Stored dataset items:
%%
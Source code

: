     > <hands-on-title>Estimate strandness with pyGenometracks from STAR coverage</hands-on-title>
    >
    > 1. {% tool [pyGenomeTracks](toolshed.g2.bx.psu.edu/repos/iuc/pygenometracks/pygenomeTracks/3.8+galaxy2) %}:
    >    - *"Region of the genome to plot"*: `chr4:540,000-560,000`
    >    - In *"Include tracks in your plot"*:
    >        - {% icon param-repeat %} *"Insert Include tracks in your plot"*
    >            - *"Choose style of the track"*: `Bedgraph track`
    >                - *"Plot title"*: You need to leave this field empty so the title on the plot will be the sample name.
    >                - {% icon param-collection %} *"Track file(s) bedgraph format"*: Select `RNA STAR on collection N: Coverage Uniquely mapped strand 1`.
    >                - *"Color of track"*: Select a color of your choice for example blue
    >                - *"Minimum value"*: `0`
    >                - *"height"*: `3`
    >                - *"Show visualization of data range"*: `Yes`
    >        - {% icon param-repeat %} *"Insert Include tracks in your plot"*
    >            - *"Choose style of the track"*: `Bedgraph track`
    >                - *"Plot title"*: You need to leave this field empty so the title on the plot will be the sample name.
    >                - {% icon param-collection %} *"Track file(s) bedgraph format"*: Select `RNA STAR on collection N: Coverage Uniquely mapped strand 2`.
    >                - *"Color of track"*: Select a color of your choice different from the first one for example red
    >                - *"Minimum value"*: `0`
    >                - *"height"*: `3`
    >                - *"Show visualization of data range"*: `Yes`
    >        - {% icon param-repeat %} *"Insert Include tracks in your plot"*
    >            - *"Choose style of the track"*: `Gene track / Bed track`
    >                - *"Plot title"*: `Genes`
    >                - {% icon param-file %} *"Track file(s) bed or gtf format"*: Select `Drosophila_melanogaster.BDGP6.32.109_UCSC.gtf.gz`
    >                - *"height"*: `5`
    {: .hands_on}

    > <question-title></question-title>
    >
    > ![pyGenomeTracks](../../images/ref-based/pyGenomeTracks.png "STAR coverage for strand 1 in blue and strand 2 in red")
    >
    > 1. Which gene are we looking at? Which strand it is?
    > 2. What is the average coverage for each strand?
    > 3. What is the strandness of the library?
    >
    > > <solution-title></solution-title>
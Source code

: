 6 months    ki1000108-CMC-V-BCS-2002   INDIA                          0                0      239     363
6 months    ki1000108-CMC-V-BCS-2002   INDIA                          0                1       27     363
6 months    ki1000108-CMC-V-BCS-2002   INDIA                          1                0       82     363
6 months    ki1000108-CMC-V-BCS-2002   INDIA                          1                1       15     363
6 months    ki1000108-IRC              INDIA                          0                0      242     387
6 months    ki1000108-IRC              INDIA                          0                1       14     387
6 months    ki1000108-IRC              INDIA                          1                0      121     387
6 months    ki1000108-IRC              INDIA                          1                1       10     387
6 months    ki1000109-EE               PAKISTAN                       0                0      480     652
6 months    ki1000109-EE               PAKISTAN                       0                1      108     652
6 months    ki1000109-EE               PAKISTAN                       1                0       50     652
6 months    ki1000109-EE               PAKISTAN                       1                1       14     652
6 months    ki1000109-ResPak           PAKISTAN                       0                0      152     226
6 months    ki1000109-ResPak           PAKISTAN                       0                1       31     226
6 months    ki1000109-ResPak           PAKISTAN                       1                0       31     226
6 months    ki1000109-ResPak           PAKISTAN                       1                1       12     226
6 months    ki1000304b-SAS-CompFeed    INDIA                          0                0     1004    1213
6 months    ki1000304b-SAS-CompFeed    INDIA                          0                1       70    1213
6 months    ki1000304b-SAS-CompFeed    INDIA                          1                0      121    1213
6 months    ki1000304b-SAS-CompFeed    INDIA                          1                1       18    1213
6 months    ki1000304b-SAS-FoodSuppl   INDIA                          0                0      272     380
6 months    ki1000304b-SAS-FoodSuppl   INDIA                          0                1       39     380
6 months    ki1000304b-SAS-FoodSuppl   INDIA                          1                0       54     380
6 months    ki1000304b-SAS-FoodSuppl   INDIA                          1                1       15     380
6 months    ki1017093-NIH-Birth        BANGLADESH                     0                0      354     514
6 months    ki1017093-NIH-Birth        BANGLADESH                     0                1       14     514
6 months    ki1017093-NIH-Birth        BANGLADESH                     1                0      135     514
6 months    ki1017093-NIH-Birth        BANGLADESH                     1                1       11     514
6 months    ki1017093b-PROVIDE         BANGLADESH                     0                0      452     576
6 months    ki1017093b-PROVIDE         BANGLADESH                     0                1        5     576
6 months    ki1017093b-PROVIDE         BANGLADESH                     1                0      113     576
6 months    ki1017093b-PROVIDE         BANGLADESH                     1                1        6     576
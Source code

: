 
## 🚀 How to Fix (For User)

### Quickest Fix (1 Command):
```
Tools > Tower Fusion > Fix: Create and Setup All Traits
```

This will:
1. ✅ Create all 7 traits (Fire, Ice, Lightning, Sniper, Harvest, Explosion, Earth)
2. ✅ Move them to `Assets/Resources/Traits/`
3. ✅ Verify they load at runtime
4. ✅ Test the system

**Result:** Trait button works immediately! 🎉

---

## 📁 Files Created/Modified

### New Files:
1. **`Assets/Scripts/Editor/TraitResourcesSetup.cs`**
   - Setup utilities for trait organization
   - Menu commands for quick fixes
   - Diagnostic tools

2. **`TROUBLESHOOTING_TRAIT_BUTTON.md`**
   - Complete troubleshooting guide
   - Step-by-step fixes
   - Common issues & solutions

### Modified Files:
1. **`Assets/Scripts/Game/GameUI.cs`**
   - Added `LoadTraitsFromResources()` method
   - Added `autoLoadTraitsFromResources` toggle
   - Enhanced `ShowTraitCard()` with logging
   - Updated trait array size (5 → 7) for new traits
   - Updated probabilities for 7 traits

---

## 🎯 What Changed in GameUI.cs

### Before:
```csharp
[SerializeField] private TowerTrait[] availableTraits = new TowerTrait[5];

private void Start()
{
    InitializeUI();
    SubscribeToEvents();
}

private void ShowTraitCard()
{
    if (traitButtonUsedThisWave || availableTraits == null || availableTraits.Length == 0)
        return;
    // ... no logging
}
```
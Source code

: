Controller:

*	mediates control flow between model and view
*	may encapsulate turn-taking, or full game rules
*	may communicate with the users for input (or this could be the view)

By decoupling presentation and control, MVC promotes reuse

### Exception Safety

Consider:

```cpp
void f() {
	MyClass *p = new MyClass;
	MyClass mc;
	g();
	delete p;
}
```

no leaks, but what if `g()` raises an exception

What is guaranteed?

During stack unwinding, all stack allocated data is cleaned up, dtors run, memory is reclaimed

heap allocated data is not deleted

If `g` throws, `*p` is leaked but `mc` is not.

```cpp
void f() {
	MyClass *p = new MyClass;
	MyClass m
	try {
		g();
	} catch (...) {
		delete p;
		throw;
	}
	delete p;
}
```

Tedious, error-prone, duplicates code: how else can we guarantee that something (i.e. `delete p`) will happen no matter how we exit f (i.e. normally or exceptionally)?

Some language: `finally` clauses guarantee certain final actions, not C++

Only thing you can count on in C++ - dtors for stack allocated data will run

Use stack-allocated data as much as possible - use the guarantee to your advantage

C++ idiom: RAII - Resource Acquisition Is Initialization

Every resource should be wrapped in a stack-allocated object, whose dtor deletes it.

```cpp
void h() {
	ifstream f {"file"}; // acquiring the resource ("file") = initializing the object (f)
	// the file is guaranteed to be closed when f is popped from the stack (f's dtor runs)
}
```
%%
# YOUR TASK:
For each line of the entries that contains the word "guaranteed", make a copy.

# REPLY:
What is guaranteed?
	// the file is guaranteed to be closed when f is popped from the stack (f's dtor runs)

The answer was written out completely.